A Romance With Violence

LabelProfound Lore
styleAtmospheric Black Metal
formatAlbum
paysUSA
sortieoctobre 2020
La note de
Mess
10/10


Mess

T'façon, je préfère Aphex Twin.

Même si l'on peut être heureux et excités à l'idée que le black metal a encore de beaux jours devant lui étant donné le nombre toujours plus croissant de formations s'inscrivant dans le style, nul doute que le tri dans cet océan de blast-beat devient lui aussi de plus en plus difficile avec le temps. Entre ceux dont l'aspiration est la création d'une musique reprenant les codes esthétiques et techniques, sans trop les dénaturer, des classiques originels et les groupes plus aventureux apparues ces dernières années, il semble complexe de réellement savoir différencier le moyen de l'excellent, l'utile du superficiel, la sincérité de l'arrivisme...

Et au milieu de tout ce bordel, il y a Wayfarer.

Ne s'étant jamais revendiqué comme groupe de black metal, les natifs de Denver composent avant tout des ambiances véritables et non de la musique dont on aurait l'envie irrépressible d'y apposer une étiquette.

Forcément, les relents de Primordial, Urfaust ou encore Ulcerate sont légion dans la discographie de Wayfarer mais cela n'a jamais empêché le groupe de devenir quelque chose de plus important qu'un simple nom supplémentaire dans la liste de groupes étiquetés comme black metal, black-death ou black metal atmosphérique.

Inspiré par les plaines et les montagnes de leur Etat natal des Etats-Unis, à savoir le Colorado, Wayfarer a saisi, tout au long de sa discographie, la puissance évocatrice des paysages dont ils ont toujours été inspirés, passionnés et respectueux. Sur ses 3 albums, et notamment sur World's Blood, sorti en 2018, Wayfarer a capturé l'essence même des chevauchées dans ces paysages sauvages et l'a restituée sur CD à l'aide d'un black metal s'entraidant d'incursions death qui n'ont jamais vocation à alourdir bêtement le propos mais à lui donner une consistance dans l'intensité de l'émotion dégagée.

Sur A Romance With Violence, la localisation de l’univers ne change pas aux œuvres précédentes du groupe. Nous restons dans les décors dégagés, naturels, aventureux qui ont nourri la profondeur du propos de Wayfarer. C’est désormais sur la temporalité que Wayfarer apporte cette couche supplémentaire dans la direction artistique de ce nouvel album car c’est littéralement au XIXème siècle que le groupe nous téléporte. Il suffit de laisser les premières notes de piano au son d'ambiance « saloon » pour comprendre que nous rentrerons dans la peau d’un cowboy prêt à vivre sa plus belle, mais aussi sa plus déchirante aventure.

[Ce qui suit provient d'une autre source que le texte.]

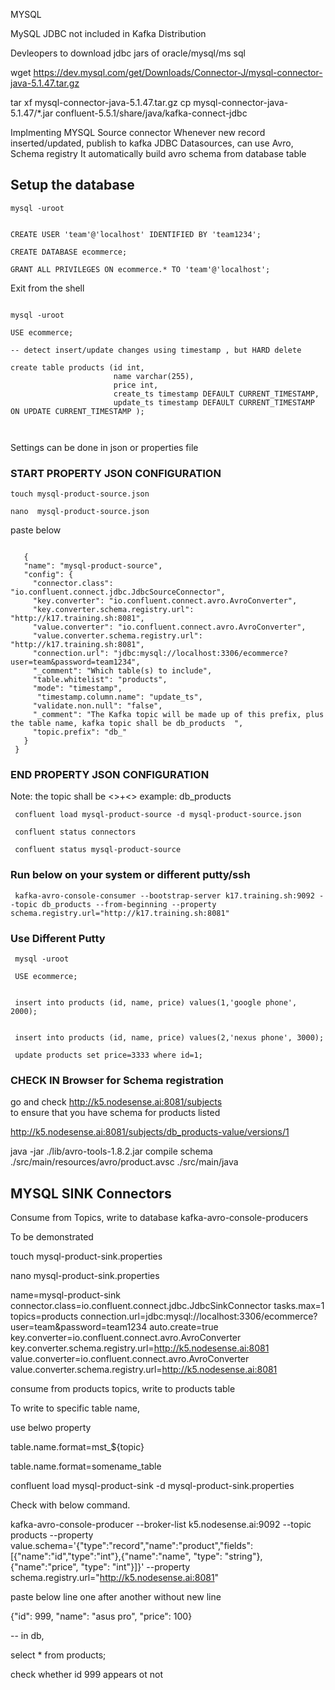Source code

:MYSQL

MySQL JDBC not included in Kafka Distribution

Devleopers to download jdbc jars of oracle/mysql/ms sql


wget https://dev.mysql.com/get/Downloads/Connector-J/mysql-connector-java-5.1.47.tar.gz

tar xf mysql-connector-java-5.1.47.tar.gz
cp mysql-connector-java-5.1.47/*.jar confluent-5.5.1/share/java/kafka-connect-jdbc


                       
Implmenting MYSQL Source connector
 Whenever new record inserted/updated, publish to kafka
 JDBC Datasources, can use Avro, Schema registry
 It automatically build avro schema from database table
 
 
## Setup the database 

```
mysql -uroot


CREATE USER 'team'@'localhost' IDENTIFIED BY 'team1234';

CREATE DATABASE ecommerce; 

GRANT ALL PRIVILEGES ON ecommerce.* TO 'team'@'localhost';

```

Exit from the shell

```

mysql -uroot

USE ecommerce;

-- detect insert/update changes using timestamp , but HARD delete

create table products (id int, 
                       name varchar(255), 
                       price int, 
                       create_ts timestamp DEFAULT CURRENT_TIMESTAMP, 
                       update_ts timestamp DEFAULT CURRENT_TIMESTAMP ON UPDATE CURRENT_TIMESTAMP );
                       
             
```             
Settings can be done in json or properties file

### START PROPERTY JSON CONFIGURATION
 
``` 
touch mysql-product-source.json
 
nano  mysql-product-source.json
```   
   paste below
```

   {
   "name": "mysql-product-source",
   "config": {
     "connector.class": "io.confluent.connect.jdbc.JdbcSourceConnector",
     "key.converter": "io.confluent.connect.avro.AvroConverter",
     "key.converter.schema.registry.url": "http://k17.training.sh:8081",
     "value.converter": "io.confluent.connect.avro.AvroConverter",
     "value.converter.schema.registry.url": "http://k17.training.sh:8081",
     "connection.url": "jdbc:mysql://localhost:3306/ecommerce?user=team&password=team1234",
     "_comment": "Which table(s) to include",
     "table.whitelist": "products",
     "mode": "timestamp",
      "timestamp.column.name": "update_ts",
     "validate.non.null": "false",
     "_comment": "The Kafka topic will be made up of this prefix, plus the table name, kafka topic shall be db_products  ",
     "topic.prefix": "db_"
   }
 }   

``` 
 
### END PROPERTY JSON CONFIGURATION


 Note: the topic shall be <<PREFIX>>+<<TableName>> example: db_products
 
``` 
 confluent load mysql-product-source -d mysql-product-source.json
 
 confluent status connectors
 
 confluent status mysql-product-source
``` 

### Run below on your system or different putty/ssh

```
 kafka-avro-console-consumer --bootstrap-server k17.training.sh:9092 --topic db_products --from-beginning --property schema.registry.url="http://k17.training.sh:8081"
```

### Use Different Putty 

```
 mysql -uroot
 
 USE ecommerce;


 insert into products (id, name, price) values(1,'google phone', 2000); 
 
 
 insert into products (id, name, price) values(2,'nexus phone', 3000); 
 
 update products set price=3333 where id=1; 

``` 

### CHECK IN Browser for Schema registration


 go and check http://k5.nodesense.ai:8081/subjects  
 to ensure that you have schema for products listed
 
 http://k5.nodesense.ai:8081/subjects/db_products-value/versions/1
 
  
  java -jar ./lib/avro-tools-1.8.2.jar compile schema ./src/main/resources/avro/product.avsc ./src/main/java

## MYSQL SINK Connectors
  Consume from Topics, write to database
  kafka-avro-console-producers
  
  To be demonstrated
  
   
touch  mysql-product-sink.properties

nano  mysql-product-sink.properties

name=mysql-product-sink
connector.class=io.confluent.connect.jdbc.JdbcSinkConnector
tasks.max=1
topics=products
connection.url=jdbc:mysql://localhost:3306/ecommerce?user=team&password=team1234
auto.create=true
key.converter=io.confluent.connect.avro.AvroConverter
key.converter.schema.registry.url=http://k5.nodesense.ai:8081
value.converter=io.confluent.connect.avro.AvroConverter
value.converter.schema.registry.url=http://k5.nodesense.ai:8081


consume from products topics, write to products table

To write  to specific table name,

use belwo property

table.name.format=mst_${topic}

table.name.format=somename_table


confluent load mysql-product-sink -d  mysql-product-sink.properties

Check with below command.

kafka-avro-console-producer --broker-list k5.nodesense.ai:9092 --topic products --property value.schema='{"type":"record","name":"product","fields":[{"name":"id","type":"int"},{"name":"name", "type": "string"}, {"name":"price", "type": "int"}]}'  --property schema.registry.url="http://k5.nodesense.ai:8081"
   

paste below line one after another without new line

{"id": 999, "name": "asus pro", "price": 100}


-- in db,

select * from products;

check whether id 999 appears ot not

D’ailleurs, il suffit de jeter un œil sur la pochette de cet album pour comprendre les intentions claires de la formation dans l’idée de nous projeter dans une époque où celui qui portait le revolver à sa cuisse était force de loi. Une époque révolue mais qui continue de nourrir l’imaginaire de tout un pays souvent décrit comme bâti dans la guerre et le sang et qui continue, encore de nos jours, à se tourner vers la répression plutôt que la discussion lorsqu’il s’agit de régler les conflits.

A Romance With Violence est tout ce qu’on peut attendre du western et de sa sanglante réalité. Alors que la courte intro-rétro de ce son de piano qui craque chaudement dans nos oreilles s’estompe, Wayfarer nous projette, avec The Crimson Rider, et ce sans sommation, dans ce qui fait le cœur de cet album : une chevauchée sombre, déterminée et magnifiée dans la tempête du far-west, portant notre héros coincé dans un pays à la folie sans limites.

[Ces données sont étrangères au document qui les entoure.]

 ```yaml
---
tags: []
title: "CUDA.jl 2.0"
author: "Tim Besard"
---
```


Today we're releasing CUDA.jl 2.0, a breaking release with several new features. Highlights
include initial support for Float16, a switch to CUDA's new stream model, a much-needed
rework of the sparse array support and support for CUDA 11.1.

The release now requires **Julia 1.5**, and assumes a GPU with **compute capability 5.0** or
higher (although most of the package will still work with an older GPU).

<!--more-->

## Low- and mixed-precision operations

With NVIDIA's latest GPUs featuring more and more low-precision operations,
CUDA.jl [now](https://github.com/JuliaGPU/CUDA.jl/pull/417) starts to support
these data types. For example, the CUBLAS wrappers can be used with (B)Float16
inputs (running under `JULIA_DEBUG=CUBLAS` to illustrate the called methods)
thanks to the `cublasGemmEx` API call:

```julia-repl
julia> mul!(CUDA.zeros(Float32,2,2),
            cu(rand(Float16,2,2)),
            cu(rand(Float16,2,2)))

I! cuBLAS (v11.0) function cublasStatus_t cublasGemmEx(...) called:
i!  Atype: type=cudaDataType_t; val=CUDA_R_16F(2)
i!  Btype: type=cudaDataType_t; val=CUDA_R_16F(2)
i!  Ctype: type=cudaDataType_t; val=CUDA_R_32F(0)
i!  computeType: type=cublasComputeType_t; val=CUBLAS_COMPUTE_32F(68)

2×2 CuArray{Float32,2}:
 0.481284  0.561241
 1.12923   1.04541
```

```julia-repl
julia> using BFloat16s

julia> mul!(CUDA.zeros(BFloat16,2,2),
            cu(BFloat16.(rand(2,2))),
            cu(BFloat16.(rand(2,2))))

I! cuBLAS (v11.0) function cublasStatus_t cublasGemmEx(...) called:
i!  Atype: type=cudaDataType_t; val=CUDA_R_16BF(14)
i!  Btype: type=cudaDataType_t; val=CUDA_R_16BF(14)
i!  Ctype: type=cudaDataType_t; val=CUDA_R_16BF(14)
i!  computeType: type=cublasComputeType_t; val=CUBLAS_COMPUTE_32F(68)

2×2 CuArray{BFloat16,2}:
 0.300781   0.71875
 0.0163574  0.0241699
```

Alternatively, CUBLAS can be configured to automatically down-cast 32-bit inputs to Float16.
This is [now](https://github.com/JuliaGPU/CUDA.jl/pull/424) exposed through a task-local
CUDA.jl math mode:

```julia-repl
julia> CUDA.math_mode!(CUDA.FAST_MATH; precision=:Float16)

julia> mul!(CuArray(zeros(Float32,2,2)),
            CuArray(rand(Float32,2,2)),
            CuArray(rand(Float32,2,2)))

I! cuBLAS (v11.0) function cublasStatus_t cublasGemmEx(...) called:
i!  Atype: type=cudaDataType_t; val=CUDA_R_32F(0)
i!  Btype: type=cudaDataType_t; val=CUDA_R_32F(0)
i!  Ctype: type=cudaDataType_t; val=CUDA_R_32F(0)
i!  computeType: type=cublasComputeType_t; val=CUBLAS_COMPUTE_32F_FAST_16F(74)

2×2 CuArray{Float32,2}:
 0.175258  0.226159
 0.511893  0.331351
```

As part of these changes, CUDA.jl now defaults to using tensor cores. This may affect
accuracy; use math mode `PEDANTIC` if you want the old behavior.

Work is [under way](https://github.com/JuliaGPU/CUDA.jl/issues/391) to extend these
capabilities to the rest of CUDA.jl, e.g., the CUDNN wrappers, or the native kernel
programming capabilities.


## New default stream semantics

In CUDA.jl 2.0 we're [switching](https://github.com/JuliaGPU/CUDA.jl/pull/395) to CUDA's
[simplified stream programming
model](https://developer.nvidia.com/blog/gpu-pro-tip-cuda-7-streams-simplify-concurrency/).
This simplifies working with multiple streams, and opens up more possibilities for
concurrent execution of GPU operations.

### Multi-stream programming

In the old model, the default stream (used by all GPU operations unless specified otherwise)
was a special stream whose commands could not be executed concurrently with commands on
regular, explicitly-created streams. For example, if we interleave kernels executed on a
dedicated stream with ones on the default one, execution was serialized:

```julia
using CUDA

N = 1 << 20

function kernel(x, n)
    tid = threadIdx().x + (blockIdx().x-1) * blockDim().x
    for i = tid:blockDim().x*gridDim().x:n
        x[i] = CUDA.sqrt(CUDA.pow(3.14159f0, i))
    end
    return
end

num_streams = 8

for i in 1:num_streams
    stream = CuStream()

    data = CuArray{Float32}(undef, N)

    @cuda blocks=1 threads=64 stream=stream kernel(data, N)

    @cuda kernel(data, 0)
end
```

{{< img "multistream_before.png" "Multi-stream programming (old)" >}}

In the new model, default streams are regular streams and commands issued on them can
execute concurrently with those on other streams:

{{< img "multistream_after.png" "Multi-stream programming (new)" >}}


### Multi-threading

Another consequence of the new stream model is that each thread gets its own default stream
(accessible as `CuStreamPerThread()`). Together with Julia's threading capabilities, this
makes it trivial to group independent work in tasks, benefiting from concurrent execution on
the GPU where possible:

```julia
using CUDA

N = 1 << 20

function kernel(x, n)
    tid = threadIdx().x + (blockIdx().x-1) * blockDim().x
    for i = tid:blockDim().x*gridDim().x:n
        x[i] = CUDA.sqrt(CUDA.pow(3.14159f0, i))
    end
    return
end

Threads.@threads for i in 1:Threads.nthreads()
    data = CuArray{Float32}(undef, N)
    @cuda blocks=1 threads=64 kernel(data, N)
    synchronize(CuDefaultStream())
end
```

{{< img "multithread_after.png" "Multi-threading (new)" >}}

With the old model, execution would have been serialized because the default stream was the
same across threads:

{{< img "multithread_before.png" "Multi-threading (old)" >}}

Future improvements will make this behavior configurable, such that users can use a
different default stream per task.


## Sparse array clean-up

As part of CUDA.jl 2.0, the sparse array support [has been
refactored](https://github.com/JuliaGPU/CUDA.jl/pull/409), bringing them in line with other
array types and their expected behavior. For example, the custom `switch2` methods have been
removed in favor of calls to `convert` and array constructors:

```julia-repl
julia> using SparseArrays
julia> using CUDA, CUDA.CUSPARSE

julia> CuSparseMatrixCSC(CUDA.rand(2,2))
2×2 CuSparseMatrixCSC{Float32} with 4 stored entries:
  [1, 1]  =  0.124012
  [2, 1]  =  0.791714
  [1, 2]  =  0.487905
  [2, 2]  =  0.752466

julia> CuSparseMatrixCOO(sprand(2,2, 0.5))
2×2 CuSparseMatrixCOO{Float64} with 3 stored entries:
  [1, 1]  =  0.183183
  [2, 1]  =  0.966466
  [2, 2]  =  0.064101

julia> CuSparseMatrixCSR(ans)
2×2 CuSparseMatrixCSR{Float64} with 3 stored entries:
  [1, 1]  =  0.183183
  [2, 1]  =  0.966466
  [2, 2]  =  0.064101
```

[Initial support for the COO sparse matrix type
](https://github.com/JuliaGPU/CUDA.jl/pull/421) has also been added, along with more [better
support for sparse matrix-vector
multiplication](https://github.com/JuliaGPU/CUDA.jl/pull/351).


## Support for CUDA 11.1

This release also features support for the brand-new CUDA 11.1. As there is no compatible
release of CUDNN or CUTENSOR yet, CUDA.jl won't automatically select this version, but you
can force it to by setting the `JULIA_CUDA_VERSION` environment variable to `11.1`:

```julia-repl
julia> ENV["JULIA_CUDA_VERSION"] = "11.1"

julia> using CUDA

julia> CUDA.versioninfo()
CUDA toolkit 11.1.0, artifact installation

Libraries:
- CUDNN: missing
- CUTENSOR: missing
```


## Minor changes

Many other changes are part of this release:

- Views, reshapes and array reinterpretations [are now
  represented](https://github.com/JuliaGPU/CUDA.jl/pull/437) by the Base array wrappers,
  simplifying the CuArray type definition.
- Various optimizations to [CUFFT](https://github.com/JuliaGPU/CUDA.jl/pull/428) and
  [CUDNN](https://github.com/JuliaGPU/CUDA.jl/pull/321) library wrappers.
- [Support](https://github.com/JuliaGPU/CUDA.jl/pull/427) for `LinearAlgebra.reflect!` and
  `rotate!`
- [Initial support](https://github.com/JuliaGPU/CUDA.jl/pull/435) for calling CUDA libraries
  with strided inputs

Justicier solitaire, brigand en fuite, indien opprimé, la puissance musicale déversée par Wayfarer sur cet album semble s’accommoder de tous les profils qui ont dessiné les contours de cette époque. Les natifs du Colorado ne tombent pas dans le piège de créer un « Retour Vers Le Futur 3 version black metal » et préfèrent, par le talent de ses musiciens, élever leur jeu vers un son se privilégiant l’évocation des problématiques sociétales qui pesaient sur le pays à cette époque. Il faut dire… quand on détient un des meilleurs batteurs de sa génération en la personne d’Isaac Faulk (officiant également dans Blood Incantation, rien que ça), il semble plus aisé de construire un album de black metal capable de s’extirper des standards du genre pour se perdre dans l’intensité des errements spirituels qui traversaient l’esprit de ceux qui, lors de ce bout d’histoire, se questionnaient sur la violence qui coule dans les veines de ce pays.

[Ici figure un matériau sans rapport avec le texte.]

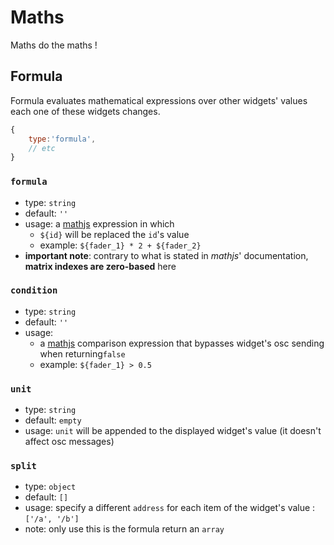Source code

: # Maths

Maths do the maths !



## Formula

Formula evaluates mathematical expressions over other widgets' values each one of these widgets changes.

```js
{
    type:'formula',
    // etc
}
```


### `formula`
- type: `string`
- default: `''`
- usage: a [mathjs](http://mathjs.org/docs/expressions/syntax.html) expression in which
    - `${id}` will be replaced the `id`'s value  
    - example: `${fader_1} * 2 + ${fader_2}`
- **important note**: contrary to what is stated in *mathjs*' documentation, **matrix indexes are zero-based** here

### `condition`
- type: `string`
- default: `''`
- usage:
    - a [mathjs](http://mathjs.org/docs/expressions/syntax.html) comparison expression that bypasses widget's osc sending when returning`false`
    - example: `${fader_1} > 0.5`

### `unit`
- type: `string`
- default: `empty`
- usage: `unit` will be appended to the displayed widget's value (it doesn't affect osc messages)

### `split`
- type: `object`
- default: `[]`
- usage: specify a different `address` for each item of the widget's value : `['/a', '/b']`
- note: only use this is the formula return an `array`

Longues séquences de création environnante plaquées sur des mid-tempo hypnotiques, blast-beats déposés ici-et-là, avec parcimonie, pour multiplier par trois l’intensité des conclusions de ces cavalcades précédemment citées, le groupe privilégie l’atmosphère générale plutôt que d’utiliser le black metal comme outil principal, celui-ci n’apparaissant qu’en toile de fond sans jamais pour autant lui faire perdre sa force et sa viscéralité originelle.

C’est ainsi que le groupe nous offre la chance de ne pas simplement s’attendre à un album prêt pour la guerre. Fire & Gold, aux sonorités contemplatives chères à Wovenhand et son charme Ulver-rien poussé par la voix de Jamie Hansen vient se poser au milieu de ce disque comme un léger et onirique répit dans l’apocalypse. Sur Vaudeville, les Américains caressent avec délicatesse les guitares acoustiques aux accents blues-y pour nous laisser le temps de nous questionner sur la folle agression dont nous avons été les auditeurs quelques minutes plus tôt dans l’album avec des titres comme The Iron Horse ou Masquerade Of The Gunsligers ; pour finalement terminer le tout dans un déluge de double pédales et de chœurs mystiques dont la sortie en fade-out semble repousser l’horizon vers de nouvelles aventures que nous avons hâte de découvrir nous aussi.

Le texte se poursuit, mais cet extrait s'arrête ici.